Most mortgages will be sold

Nearly 70% of first-lien mortgages closed in the U.S. will be sold as investments on “the secondary market.” This percentage has been increasing steadily over the last few decades and is the most common outcome for a closed residential mortgage loan in today’s market.

The secondary mortgage market is a marketplace where investors buy and sell mortgages that have been securitized or packaged into bundles consisting of a number of individual loans. Mortgage lenders originate loans and then place them for sale on the secondary market.

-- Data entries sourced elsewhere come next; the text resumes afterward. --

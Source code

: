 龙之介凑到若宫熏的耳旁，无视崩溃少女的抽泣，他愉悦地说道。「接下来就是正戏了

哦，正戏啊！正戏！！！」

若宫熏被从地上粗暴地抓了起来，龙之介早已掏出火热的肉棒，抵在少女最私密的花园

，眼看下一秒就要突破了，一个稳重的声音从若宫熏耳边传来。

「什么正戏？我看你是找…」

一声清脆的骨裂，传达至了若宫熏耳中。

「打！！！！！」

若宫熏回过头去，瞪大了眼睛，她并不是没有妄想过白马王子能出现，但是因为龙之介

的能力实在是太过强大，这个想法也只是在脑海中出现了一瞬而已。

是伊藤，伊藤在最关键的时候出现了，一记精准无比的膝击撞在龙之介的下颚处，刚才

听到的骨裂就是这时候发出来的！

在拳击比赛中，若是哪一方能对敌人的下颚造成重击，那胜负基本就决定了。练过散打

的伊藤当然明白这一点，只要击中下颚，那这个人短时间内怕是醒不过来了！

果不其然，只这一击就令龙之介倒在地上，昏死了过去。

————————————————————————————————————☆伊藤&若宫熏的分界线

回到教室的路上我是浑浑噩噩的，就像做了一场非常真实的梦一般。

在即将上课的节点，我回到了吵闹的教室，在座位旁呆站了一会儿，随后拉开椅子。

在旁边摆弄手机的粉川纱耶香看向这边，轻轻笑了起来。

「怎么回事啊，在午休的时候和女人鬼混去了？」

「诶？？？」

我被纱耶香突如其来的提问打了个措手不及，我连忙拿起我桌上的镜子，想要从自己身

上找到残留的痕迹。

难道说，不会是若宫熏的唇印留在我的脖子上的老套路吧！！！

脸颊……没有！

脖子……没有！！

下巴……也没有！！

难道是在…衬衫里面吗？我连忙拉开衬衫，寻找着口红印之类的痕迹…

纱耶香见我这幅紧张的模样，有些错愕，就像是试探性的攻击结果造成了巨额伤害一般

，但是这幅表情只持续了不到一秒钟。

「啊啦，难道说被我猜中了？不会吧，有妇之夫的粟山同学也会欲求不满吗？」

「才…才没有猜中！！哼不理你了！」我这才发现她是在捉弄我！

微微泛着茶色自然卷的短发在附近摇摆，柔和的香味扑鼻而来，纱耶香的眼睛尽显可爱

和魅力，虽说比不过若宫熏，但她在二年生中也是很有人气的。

Investors who purchase those loans receive the right to collect the money owed, referred to as “servicing.”

If the secondary market didn’t exist, mortgage rates would be significantly higher and most people wouldn’t be able to afford to buy a home.

Who buys mortgages?

Two of the largest purchasers of residential mortgage loans are Fannie Mae and Freddie Mac. Congress created the secondary mortgage market in 1938 with the formation of Fannie Mae to provide additional liquidity for originating lenders. In 1970, Congress created Freddie Mac with a similar goal. These entities buy mortgages from lenders and either hold these mortgages as investments or package the loans into mortgage-backed securities (MBS).

With the ability to sell loans to Fannie Mae and Freddie Mac, banks can write more mortgages and enable homeownership among more people. These government entities play an important role in the nation’s housing finance system – providing liquidity, stability, and affordability for the mortgage market.

Having a mortgage sold on the secondary market is not a reflection on the borrower. It is simply an efficient way to help lenders continue lending and to help keep costs down for borrowers.

Portfolio options

For most banks, a very small portion of residential mortgage loans are held “in portfolio.” Loans held in portfolio are long-term assets that tie up significant capital for the bank. Therefore, portfolio loans often come with a higher interest rate for the borrower.

Do I have the option of requiring my loan remain with my primary lender?

During the process of signing loan documents, borrowers in New York state are required to sign a Mortgage Transfer Disclosure that acknowledges that their loan may be sold. A borrower could request that their loan originator price the loan to be held in portfolio (see above), eliminating the option of sale on the secondary market. As noted, however, the rate will likely be higher.

My loan was sold to Fannie Mae or Freddie Mac with servicing retained. What does that mean?

Servicing retained occurs when banks choose to sell their loans to Fannie Mae or Freddie Mac, but will service (accept payments, manage escrow, etc.) the loan themselves. This allows the lender to keep the borrower as a customer while transferring the loan from its books.

What should I do if my loan is transferred to the secondary market?

First, don’t worry. Nothing has changed regarding the terms associated with your loan. Your interest rate, monthly payment, and remaining balance will not change. You will, however, need to be on the lookout for the notifications sent to you by our primary lender and the new owner of your loan. Pay particular attention to:

  • All the contact information the new lender has for you. Verify that everything is correct to avoid any miscommunication.
  • Save the servicer’s information in a safe place so you can contact them if necessary.
  • Look for notifications related to updating your payment process to avoid any late payments.
  • Double-check the effective dates for the changeover so you will know when payments to the old lender should stop and ones to the new servicer should begin.
  • Make sure you have copies of any previous statements and make sure you have all of your closing documents handy to ensure you can verify all the payments you make.
  • When you make your first payment to the new loan owner, confirm that it went through correctly and on time.

While it may initially come as a surprise to borrowers, lenders are more likely to transfer a mortgage to the secondary market then keep it in portfolio. If banks held all their mortgages in portfolio, they would have very little money to lend, raising costs across the board for homebuyers, retail banking consumers, and small businesses alike. The sale of mortgages is a common practice that helps banks maintain liquidity and keep funds available for people to borrow for homes, businesses, cars, a college education, and more.